There are two main ways of acquiring data to build A.I. systems. One requires constructing a platform that collects the data itself, like how people give over their personal information to Facebook for free. (Facebook, for example, probably has one of the best collections in the world of information about the ways people communicate, which could be used to build an incredible natural-language A.I. system.) The other way to get data to build artificial intelligence software is to buy or acquire it from somewhere else, which can lead to a whole host of problems, including trying to obfuscate the use of unlicensed data, as well as falling back on publicly available data sets that are rife with historical biases, according to a recent paper from Amanda Levendowski, a fellow at the NYU School of Law.

When a company depends on data it didn’t collect itself, it disincentivizes the opening up of A.I. systems for scrutiny, explains Levendowski, since it would mean that if companies are making their A.I. systems smarter with unlicensed data they could be held liable. What’s more, the fact that large data sets are often copyrighted also means that data is regularly pulled from collections that are either in the public domain or else use data that’s been made public, like through WikiLeaks or in the course of an investigation, for example. Works that are in the public domain are not subject to copyright restrictions and are available for anyone to use without paying. The problem with turning to public-domain data, though, is that it is generally old, which means it may reflect the mores and biases of its time. From what books get published to what subjects doctors chose to conduct medical studies on, the history of racism and sexism in America is, in a sense, mirrored through old published data that is now available for free. And when it comes to using data sets that were leaked or released during a criminal investigation, the problem with that data is that it’s often publically available because it is so controversial and problematic.

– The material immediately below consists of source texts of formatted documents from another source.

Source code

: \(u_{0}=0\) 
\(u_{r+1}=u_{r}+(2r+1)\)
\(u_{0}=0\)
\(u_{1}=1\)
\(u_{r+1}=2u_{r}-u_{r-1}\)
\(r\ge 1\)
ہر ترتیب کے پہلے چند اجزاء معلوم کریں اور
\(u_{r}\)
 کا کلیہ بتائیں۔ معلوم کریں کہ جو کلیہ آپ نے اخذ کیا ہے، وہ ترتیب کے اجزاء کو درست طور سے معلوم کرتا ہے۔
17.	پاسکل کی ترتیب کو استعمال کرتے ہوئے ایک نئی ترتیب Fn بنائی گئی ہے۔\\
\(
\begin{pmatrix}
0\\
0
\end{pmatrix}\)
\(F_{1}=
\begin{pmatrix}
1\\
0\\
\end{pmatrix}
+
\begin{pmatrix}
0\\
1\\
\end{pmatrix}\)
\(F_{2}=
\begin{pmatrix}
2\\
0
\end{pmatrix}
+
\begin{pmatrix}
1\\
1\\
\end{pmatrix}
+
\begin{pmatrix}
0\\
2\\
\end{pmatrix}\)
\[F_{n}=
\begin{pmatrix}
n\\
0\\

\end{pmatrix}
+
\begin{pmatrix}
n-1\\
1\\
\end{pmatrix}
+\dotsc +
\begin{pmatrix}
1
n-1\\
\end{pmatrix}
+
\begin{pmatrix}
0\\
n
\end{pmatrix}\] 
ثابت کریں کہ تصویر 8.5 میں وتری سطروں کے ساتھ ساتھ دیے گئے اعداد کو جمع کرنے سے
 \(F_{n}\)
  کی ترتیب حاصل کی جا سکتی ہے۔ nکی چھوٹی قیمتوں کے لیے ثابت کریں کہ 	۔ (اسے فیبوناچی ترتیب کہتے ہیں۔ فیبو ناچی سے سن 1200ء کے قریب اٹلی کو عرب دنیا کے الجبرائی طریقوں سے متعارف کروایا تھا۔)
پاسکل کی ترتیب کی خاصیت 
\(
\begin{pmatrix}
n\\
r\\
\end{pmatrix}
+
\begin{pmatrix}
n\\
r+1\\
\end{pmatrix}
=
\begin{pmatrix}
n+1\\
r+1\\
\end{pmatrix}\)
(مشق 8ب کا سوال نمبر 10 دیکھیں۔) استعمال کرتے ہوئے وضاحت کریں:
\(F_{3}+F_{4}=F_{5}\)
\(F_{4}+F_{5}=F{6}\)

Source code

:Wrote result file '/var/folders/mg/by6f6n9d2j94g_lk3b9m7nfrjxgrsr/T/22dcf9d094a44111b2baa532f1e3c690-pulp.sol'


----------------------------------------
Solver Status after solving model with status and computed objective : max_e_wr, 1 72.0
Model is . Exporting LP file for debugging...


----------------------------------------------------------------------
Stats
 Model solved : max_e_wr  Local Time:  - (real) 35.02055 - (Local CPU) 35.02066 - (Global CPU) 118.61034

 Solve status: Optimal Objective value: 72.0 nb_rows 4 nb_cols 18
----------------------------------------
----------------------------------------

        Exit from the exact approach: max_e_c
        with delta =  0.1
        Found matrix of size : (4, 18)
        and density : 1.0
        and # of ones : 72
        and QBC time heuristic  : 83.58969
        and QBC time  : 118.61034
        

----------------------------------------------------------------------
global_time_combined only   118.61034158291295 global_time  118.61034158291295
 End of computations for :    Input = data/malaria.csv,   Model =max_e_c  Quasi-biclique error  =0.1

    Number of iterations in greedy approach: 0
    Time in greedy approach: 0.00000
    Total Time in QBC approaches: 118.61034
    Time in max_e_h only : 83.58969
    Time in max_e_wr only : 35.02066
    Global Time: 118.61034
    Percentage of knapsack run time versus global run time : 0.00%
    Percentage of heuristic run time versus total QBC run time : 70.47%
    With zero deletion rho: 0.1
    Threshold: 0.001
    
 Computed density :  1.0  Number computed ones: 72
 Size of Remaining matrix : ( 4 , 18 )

A perfect example of this, according to Levendowski, are the Enron emails, which are one of the most influential data sets for training A.I. systems in the world. The Enron email data set is composed of 1.6 million emails sent between Enron employees that were publicly released by the Federal Energy Regulatory Commission in 2003. They’ve become a commonly used data set for training A.I. systems. “If you think there might be significant biases embedded in emails sent among employees of [a] Texas oil-and-gas company that collapsed under federal investigation for fraud stemming from systemic, institutionalized unethical culture, you’d be right,” writes Levendowski. “Researchers have used the Enron emails specifically to analyze gender bias and power dynamics.” In other words, the most popular email data set for training A.I. has also been recognized by researchers as something that’s useful for studying misogyny, and our machines may be learning to display the same toxic masculinity as the Enron execs.

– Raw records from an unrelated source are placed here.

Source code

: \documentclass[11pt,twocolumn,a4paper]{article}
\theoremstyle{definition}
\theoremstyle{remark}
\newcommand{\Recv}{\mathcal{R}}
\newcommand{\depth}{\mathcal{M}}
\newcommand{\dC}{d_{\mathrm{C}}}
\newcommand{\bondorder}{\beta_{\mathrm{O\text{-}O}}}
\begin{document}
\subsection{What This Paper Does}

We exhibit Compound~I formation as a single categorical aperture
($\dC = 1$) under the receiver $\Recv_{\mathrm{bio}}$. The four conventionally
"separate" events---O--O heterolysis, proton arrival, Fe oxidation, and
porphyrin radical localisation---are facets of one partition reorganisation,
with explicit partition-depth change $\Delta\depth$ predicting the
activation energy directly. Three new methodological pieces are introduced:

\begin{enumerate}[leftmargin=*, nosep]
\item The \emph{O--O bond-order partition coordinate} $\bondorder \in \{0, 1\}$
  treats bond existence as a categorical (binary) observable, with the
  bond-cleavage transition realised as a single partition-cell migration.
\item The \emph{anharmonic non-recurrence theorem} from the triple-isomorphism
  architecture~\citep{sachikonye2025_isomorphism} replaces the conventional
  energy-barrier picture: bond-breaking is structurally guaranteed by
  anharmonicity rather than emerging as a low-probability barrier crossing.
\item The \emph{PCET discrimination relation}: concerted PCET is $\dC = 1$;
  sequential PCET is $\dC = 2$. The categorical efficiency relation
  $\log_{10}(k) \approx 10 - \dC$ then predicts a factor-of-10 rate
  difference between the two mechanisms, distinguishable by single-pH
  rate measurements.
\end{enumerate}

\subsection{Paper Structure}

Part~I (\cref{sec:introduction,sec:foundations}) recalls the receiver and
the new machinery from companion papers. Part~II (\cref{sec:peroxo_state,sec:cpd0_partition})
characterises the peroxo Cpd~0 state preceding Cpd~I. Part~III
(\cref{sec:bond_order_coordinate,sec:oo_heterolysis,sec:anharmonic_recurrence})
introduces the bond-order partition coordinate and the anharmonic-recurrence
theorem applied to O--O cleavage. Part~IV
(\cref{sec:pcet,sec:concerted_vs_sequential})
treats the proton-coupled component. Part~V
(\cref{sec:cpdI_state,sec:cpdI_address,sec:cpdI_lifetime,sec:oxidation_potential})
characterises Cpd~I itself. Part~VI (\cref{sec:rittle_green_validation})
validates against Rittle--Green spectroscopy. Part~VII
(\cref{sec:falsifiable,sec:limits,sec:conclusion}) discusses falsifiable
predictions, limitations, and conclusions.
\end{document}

Likewise, it wouldn’t be surprising if the 20,000 hacked emails WikiLeaks published in a machine-readable format from John Podesta, Hilary Clinton’s campaign manager and former White House chief of staff, last year, becomes A.I. training data, too, since using the data is unlikely to get legal pushback, according to Levendowski.

Teams building artificially intelligent software have to train their software on something, and that usually means whatever data is legally available to them—even if that data isn’t ideal. So what can be done?

One thing that would help would be clarity about whether using copyrighted data to build A.I. systems should be considered fair use and therefore not a violation of copyright law. That’s an issue that hasn’t been litigated in the courts yet, and until that happens, Levendowski says, A.I. makers are likely to continue to fall back on biased, easily accessible, and legally noncontroversial data sets—and go through great pains to make sure the inner workings of their A.I. systems are locked down to prevent potential copyright violations from surfacing.

Now that data is being used to train machines to think for us, we don’t need to worry about only transparency and accountability. We need to ensure that the future our A.I. systems are helping us build doesn’t repeat the injustices of the past.